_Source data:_
—————

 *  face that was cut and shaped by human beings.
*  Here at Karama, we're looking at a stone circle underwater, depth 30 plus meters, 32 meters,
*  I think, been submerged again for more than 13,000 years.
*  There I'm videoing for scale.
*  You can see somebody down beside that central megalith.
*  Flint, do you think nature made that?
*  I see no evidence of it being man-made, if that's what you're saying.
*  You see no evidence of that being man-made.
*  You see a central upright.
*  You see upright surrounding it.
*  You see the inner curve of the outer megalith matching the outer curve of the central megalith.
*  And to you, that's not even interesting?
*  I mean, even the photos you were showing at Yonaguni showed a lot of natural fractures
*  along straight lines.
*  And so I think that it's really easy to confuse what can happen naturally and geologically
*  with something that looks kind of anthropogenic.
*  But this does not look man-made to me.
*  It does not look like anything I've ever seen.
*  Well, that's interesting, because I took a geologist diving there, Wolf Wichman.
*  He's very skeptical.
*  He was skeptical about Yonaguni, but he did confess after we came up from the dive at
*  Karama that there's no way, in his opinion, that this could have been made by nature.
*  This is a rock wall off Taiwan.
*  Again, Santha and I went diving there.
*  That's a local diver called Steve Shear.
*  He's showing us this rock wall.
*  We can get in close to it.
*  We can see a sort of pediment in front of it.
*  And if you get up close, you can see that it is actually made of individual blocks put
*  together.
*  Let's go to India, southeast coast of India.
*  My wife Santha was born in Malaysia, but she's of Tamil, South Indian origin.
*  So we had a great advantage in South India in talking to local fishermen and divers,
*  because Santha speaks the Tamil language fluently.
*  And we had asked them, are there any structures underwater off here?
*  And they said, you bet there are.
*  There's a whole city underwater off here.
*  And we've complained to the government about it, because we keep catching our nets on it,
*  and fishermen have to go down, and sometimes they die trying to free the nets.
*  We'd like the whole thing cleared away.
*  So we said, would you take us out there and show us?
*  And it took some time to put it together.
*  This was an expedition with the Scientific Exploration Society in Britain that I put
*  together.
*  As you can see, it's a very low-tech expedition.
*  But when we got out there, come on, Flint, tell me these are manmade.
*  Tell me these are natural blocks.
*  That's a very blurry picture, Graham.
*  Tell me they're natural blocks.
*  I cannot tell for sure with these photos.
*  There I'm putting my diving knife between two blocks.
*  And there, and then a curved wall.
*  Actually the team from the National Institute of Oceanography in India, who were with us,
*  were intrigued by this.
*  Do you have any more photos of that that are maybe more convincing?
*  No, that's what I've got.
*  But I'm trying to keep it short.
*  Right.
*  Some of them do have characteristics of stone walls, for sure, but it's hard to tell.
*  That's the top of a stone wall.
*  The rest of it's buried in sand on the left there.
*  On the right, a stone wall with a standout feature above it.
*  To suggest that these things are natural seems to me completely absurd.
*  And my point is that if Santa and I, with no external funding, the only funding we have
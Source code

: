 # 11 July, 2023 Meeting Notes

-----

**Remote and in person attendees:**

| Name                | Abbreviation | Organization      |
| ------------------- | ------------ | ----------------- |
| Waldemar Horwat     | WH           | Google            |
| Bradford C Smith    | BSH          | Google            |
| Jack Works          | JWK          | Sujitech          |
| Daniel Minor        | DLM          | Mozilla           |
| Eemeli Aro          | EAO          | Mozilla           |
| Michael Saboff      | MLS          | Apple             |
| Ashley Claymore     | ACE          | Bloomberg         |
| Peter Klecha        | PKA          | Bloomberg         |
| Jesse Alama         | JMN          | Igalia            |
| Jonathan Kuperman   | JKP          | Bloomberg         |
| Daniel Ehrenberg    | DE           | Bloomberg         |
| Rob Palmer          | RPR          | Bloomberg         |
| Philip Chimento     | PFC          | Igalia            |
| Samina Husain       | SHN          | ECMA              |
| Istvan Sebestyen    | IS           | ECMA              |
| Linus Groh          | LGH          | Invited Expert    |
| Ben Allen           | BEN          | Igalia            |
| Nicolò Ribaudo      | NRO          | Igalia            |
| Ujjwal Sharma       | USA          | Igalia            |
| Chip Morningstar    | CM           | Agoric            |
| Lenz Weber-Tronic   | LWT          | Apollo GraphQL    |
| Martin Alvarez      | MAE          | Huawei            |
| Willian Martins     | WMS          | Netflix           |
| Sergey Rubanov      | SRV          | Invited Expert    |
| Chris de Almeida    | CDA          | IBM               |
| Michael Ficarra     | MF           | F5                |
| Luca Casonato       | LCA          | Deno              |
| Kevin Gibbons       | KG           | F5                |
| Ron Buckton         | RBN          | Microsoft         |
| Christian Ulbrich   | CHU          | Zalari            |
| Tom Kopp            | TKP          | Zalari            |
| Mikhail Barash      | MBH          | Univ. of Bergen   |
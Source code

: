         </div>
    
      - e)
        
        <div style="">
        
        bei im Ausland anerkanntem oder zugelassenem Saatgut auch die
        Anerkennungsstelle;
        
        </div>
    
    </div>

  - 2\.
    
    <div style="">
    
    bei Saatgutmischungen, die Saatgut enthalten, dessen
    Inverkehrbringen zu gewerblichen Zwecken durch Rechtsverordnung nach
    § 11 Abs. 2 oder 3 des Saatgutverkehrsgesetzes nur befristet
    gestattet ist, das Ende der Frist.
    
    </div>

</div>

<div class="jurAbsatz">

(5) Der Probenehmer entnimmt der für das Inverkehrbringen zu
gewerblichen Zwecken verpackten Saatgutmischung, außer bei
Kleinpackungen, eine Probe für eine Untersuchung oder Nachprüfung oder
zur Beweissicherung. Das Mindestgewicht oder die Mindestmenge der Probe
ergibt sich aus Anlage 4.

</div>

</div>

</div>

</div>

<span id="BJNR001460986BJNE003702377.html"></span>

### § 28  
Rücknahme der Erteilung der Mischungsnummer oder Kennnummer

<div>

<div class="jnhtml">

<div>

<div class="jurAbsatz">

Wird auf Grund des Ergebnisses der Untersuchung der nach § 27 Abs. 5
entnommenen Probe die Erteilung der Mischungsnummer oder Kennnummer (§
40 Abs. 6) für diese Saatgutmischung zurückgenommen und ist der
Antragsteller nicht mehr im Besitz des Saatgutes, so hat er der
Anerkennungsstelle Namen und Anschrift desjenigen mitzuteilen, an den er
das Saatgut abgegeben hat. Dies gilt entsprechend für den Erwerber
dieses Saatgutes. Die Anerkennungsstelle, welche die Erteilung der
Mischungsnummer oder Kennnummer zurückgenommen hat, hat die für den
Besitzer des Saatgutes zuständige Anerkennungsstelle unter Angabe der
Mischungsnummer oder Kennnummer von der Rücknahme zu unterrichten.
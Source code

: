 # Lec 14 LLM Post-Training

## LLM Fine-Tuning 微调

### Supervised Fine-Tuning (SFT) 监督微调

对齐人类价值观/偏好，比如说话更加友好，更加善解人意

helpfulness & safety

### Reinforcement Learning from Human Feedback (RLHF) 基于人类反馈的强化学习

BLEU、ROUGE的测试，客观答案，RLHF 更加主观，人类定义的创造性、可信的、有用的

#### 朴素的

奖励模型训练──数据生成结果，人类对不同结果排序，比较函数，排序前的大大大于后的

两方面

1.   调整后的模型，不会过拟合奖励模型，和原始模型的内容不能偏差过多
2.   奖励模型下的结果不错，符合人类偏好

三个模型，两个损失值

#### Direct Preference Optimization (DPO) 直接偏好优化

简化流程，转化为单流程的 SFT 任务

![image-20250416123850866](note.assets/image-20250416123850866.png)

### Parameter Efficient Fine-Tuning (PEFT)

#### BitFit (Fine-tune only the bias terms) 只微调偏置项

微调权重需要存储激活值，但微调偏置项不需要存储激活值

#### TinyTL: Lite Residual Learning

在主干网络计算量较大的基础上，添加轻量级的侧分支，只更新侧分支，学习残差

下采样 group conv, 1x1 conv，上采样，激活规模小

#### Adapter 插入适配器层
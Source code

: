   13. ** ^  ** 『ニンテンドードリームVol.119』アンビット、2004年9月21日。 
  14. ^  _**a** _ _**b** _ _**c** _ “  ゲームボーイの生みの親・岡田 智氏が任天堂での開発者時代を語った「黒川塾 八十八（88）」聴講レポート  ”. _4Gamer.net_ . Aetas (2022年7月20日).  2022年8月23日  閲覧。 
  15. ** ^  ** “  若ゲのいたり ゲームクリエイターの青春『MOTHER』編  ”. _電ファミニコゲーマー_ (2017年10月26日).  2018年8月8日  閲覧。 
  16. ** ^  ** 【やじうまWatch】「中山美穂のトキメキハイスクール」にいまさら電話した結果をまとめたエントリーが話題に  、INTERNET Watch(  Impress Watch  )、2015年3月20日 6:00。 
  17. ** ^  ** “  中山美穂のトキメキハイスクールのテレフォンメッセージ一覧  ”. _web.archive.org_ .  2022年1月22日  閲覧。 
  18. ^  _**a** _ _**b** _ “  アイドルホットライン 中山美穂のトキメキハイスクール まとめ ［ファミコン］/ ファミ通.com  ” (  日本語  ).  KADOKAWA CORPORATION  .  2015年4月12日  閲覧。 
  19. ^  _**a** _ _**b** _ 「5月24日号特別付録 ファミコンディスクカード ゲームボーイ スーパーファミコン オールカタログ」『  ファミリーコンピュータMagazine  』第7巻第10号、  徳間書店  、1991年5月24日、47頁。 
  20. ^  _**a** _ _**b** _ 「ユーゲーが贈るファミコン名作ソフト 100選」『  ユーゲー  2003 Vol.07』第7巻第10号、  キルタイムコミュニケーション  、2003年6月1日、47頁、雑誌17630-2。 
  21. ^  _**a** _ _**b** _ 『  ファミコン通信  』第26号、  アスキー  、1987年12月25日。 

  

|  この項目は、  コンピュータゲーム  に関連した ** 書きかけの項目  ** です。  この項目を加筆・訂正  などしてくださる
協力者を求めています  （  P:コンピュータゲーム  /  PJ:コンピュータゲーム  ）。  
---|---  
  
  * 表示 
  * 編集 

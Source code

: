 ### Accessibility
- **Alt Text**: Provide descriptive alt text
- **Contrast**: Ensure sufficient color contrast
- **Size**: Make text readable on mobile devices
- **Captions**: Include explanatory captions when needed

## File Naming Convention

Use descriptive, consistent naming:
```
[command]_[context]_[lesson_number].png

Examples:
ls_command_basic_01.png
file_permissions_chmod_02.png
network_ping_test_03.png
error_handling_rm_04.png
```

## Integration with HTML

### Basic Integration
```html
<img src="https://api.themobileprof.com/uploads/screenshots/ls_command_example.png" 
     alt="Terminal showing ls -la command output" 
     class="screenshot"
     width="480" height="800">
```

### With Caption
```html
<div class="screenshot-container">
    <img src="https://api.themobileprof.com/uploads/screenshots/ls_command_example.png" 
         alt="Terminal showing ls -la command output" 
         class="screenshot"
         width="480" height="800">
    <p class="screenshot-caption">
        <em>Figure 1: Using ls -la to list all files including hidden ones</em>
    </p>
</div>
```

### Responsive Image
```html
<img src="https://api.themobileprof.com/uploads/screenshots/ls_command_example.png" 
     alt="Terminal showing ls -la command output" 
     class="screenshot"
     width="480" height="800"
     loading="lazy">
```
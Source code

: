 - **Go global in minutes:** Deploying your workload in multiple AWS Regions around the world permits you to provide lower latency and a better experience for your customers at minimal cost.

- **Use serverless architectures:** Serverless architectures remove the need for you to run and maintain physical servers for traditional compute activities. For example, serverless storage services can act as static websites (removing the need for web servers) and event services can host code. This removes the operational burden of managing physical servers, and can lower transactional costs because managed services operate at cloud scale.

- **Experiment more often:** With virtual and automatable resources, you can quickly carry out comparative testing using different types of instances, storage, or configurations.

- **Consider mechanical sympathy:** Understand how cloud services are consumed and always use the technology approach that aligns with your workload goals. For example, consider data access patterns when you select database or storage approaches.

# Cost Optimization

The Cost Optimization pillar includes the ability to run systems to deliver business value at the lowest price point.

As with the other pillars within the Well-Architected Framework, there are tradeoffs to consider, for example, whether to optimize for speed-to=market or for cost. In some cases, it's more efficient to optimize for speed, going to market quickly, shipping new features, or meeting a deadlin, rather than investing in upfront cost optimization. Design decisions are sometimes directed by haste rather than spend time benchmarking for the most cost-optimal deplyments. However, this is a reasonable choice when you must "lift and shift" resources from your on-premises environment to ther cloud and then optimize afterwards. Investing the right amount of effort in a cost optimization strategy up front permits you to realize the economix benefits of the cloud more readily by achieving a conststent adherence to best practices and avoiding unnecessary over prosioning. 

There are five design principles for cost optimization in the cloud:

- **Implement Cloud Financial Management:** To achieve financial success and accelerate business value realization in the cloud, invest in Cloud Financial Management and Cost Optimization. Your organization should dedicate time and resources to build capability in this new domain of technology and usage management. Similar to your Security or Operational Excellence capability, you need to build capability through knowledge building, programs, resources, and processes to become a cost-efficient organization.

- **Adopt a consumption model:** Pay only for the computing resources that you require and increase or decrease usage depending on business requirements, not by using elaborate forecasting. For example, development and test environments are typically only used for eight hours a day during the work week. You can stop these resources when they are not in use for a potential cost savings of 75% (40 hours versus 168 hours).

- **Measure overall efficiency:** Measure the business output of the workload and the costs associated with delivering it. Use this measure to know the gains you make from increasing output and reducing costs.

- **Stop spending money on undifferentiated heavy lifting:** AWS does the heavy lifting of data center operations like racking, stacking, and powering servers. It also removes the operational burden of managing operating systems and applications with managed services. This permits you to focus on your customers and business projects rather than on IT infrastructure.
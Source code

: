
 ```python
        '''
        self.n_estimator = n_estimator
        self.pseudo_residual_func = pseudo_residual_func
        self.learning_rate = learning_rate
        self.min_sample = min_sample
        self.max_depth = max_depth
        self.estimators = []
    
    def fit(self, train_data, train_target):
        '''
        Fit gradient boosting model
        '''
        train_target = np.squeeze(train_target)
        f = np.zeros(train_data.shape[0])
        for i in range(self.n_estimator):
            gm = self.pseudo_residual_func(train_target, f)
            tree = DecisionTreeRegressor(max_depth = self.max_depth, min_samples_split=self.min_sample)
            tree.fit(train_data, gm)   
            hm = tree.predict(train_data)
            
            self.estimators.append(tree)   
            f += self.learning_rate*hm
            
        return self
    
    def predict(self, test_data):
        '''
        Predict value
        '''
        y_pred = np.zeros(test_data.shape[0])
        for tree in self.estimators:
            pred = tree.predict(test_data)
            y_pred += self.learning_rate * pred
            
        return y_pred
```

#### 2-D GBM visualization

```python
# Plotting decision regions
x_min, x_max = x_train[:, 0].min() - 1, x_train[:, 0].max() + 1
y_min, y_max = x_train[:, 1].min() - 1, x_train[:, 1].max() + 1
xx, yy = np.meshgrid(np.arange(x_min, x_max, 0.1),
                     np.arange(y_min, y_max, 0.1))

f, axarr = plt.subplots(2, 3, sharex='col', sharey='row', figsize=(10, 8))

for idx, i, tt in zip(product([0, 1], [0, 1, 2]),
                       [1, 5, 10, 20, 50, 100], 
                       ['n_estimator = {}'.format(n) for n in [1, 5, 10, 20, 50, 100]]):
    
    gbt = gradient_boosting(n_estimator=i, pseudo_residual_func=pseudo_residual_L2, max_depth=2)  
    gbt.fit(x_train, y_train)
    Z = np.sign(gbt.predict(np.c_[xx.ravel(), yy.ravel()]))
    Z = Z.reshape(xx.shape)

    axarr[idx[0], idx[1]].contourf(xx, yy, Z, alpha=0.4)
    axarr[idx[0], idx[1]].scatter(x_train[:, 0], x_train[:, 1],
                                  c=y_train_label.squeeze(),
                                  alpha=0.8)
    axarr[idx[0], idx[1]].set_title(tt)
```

—————

_What the task requires:_ The stretch of entries above that starts with the line containing "than 13,000 years." and goes on through the line containing "I've ever seen." is to be transcribed exactly, and no other line is to be transcribed.

_Exercise answer:_
*  I think, been submerged again for more than 13,000 years.
*  There I'm videoing for scale.
*  You can see somebody down beside that central megalith.
*  Flint, do you think nature made that?
*  I see no evidence of it being man-made, if that's what you're saying.
*  You see no evidence of that being man-made.
*  You see a central upright.
*  You see upright surrounding it.
*  You see the inner curve of the outer megalith matching the outer curve of the central megalith.
*  And to you, that's not even interesting?
*  I mean, even the photos you were showing at Yonaguni showed a lot of natural fractures
*  along straight lines.
*  And so I think that it's really easy to confuse what can happen naturally and geologically
*  with something that looks kind of anthropogenic.
*  But this does not look man-made to me.
*  It does not look like anything I've ever seen.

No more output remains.